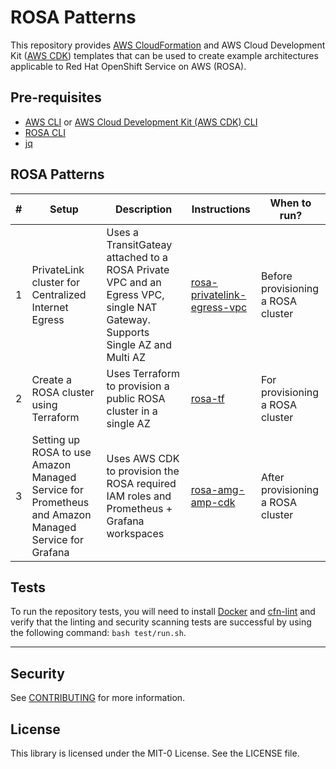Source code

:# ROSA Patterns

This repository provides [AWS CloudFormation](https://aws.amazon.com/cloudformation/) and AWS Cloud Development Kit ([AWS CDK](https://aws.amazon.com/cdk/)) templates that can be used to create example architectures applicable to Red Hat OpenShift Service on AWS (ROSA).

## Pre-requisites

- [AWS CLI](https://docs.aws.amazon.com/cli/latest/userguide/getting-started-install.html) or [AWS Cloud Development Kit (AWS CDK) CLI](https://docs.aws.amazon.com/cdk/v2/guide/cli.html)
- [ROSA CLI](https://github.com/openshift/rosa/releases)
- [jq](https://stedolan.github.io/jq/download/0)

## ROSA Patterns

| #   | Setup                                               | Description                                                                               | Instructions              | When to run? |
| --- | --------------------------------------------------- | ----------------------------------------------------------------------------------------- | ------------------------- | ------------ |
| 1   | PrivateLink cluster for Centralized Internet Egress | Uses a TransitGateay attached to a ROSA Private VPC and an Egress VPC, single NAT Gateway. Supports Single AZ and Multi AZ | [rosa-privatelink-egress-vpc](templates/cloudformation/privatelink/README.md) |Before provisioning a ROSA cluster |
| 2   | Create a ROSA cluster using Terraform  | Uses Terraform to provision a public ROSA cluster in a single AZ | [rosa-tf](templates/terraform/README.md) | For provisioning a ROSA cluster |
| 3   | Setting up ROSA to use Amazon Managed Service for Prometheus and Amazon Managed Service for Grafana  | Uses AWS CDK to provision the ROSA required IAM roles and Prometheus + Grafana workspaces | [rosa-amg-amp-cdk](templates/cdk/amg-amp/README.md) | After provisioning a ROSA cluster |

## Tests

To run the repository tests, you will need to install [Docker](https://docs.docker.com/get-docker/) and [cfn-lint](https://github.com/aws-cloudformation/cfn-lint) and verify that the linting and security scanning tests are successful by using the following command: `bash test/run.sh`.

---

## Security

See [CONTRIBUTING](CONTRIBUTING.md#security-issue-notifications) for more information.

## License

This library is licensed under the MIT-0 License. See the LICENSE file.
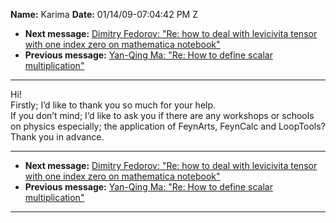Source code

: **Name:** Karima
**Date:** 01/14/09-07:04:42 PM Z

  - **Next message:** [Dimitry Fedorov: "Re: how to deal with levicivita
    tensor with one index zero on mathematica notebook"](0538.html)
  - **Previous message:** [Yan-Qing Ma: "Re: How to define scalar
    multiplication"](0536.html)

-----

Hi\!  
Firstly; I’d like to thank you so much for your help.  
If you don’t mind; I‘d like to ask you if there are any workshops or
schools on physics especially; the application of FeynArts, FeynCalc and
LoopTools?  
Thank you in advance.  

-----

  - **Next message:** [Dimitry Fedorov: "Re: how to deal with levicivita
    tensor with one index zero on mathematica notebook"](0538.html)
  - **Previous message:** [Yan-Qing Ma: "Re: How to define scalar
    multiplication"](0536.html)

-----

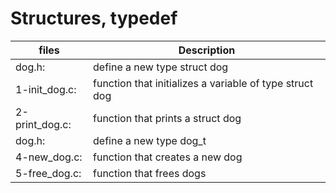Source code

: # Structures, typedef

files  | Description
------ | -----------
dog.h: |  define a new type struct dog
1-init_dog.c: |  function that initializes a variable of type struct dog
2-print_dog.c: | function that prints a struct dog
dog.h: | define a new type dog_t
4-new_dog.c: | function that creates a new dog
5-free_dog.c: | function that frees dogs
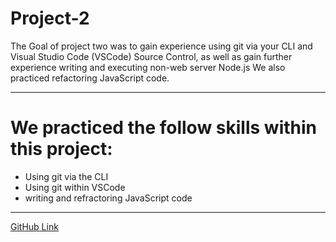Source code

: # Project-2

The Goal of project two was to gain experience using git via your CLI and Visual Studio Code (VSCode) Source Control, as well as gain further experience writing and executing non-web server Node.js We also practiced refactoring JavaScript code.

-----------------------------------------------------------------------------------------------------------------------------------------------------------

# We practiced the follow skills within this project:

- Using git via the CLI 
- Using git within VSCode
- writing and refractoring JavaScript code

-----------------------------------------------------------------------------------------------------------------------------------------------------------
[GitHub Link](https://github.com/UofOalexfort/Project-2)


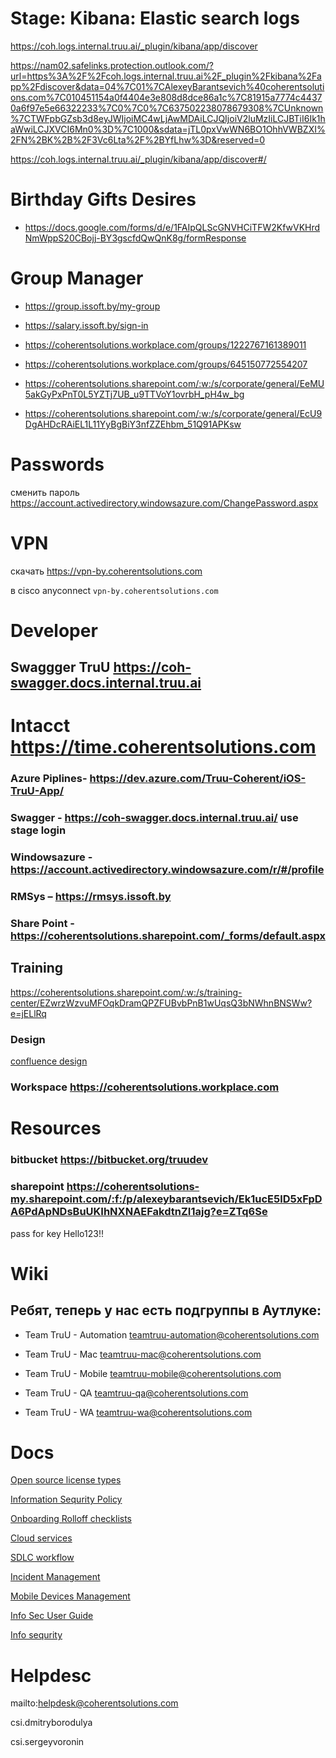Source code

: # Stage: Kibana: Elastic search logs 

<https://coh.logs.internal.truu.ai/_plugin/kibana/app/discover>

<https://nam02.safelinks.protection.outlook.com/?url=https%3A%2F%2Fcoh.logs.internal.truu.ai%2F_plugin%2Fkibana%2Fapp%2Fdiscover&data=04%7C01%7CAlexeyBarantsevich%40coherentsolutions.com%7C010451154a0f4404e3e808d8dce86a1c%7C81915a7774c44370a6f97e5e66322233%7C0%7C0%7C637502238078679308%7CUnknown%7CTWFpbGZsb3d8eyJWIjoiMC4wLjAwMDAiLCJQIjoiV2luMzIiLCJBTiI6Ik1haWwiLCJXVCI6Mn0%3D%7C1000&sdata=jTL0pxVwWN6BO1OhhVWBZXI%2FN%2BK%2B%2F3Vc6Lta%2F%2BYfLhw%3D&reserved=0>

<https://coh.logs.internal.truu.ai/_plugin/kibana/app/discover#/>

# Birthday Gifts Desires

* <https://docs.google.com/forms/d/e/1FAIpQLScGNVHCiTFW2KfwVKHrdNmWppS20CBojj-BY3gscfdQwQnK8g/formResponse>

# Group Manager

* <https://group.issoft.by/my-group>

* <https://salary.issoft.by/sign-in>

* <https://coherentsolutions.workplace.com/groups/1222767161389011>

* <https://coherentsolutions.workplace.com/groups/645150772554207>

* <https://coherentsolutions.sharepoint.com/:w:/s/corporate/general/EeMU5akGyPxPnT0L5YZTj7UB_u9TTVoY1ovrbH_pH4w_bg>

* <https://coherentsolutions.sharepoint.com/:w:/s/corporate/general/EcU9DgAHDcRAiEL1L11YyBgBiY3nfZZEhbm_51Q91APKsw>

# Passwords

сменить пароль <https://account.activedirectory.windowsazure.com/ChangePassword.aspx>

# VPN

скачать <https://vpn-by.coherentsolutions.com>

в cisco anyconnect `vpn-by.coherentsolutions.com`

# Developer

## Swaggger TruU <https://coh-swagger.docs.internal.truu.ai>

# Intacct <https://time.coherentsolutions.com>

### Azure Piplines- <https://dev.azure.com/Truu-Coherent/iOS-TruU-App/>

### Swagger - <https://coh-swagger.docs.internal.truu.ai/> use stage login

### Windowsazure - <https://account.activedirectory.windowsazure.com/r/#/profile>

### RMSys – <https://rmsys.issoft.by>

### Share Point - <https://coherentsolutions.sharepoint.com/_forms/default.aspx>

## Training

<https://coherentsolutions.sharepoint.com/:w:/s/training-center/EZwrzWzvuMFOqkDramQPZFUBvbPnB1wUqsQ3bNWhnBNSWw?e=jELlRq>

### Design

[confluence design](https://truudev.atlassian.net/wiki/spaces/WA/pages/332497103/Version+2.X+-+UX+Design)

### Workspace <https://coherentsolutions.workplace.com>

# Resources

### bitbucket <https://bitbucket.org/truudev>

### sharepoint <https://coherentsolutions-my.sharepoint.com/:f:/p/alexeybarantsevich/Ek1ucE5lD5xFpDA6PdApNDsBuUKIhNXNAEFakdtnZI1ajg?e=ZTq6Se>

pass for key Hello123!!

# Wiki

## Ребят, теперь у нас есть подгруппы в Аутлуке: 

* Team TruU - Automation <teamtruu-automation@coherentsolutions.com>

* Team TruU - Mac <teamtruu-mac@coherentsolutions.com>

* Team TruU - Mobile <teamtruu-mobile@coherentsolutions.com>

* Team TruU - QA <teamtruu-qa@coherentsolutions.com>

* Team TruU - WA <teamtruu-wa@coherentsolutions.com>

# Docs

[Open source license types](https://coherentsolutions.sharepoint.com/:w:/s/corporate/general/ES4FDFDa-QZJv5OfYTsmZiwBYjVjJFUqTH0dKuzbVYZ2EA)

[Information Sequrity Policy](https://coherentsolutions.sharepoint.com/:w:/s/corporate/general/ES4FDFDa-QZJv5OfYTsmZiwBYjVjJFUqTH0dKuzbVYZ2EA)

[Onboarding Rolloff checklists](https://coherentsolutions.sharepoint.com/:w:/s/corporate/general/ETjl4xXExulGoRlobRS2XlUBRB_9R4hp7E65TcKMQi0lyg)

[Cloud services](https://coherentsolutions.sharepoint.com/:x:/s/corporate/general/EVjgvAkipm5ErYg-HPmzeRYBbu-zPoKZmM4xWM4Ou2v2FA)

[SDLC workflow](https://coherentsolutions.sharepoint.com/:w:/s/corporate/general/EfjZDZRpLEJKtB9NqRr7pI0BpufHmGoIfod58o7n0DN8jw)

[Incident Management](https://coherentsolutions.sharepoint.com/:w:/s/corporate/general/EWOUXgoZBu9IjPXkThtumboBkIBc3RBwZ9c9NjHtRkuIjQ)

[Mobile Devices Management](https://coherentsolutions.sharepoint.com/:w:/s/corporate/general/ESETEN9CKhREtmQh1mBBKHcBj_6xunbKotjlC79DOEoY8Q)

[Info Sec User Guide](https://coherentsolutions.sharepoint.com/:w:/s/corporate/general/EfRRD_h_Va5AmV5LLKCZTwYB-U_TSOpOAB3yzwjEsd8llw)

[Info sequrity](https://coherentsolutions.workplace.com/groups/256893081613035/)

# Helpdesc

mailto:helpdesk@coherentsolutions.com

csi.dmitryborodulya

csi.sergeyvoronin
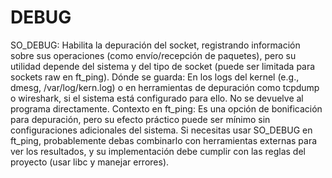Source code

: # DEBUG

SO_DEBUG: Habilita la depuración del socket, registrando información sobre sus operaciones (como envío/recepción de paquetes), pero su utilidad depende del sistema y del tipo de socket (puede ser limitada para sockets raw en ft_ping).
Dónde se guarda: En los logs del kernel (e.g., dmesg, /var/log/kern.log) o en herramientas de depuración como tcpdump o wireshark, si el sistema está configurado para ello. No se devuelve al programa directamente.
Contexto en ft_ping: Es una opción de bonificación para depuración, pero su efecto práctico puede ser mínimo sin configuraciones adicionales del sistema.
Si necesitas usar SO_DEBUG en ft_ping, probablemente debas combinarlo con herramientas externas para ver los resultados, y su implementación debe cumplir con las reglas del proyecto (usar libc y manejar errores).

## YOUR ASSIGNMENT
Give the lines exactly, from the first line of the entries to the line with "PrivateLink cluster for", both ends included. Skip the pictures.

## TASK OUTPUT
Source code

:# ROSA Patterns

This repository provides [AWS CloudFormation](https://aws.amazon.com/cloudformation/) and AWS Cloud Development Kit ([AWS CDK](https://aws.amazon.com/cdk/)) templates that can be used to create example architectures applicable to Red Hat OpenShift Service on AWS (ROSA).

## Pre-requisites

- [AWS CLI](https://docs.aws.amazon.com/cli/latest/userguide/getting-started-install.html) or [AWS Cloud Development Kit (AWS CDK) CLI](https://docs.aws.amazon.com/cdk/v2/guide/cli.html)
- [ROSA CLI](https://github.com/openshift/rosa/releases)
- [jq](https://stedolan.github.io/jq/download/0)

## ROSA Patterns

| #   | Setup                                               | Description                                                                               | Instructions              | When to run? |
| --- | --------------------------------------------------- | ----------------------------------------------------------------------------------------- | ------------------------- | ------------ |
| 1   | PrivateLink cluster for Centralized Internet Egress | Uses a TransitGateay attached to a ROSA Private VPC and an Egress VPC, single NAT Gateway. Supports Single AZ and Multi AZ | [rosa-privatelink-egress-vpc](templates/cloudformation/privatelink/README.md) |Before provisioning a ROSA cluster |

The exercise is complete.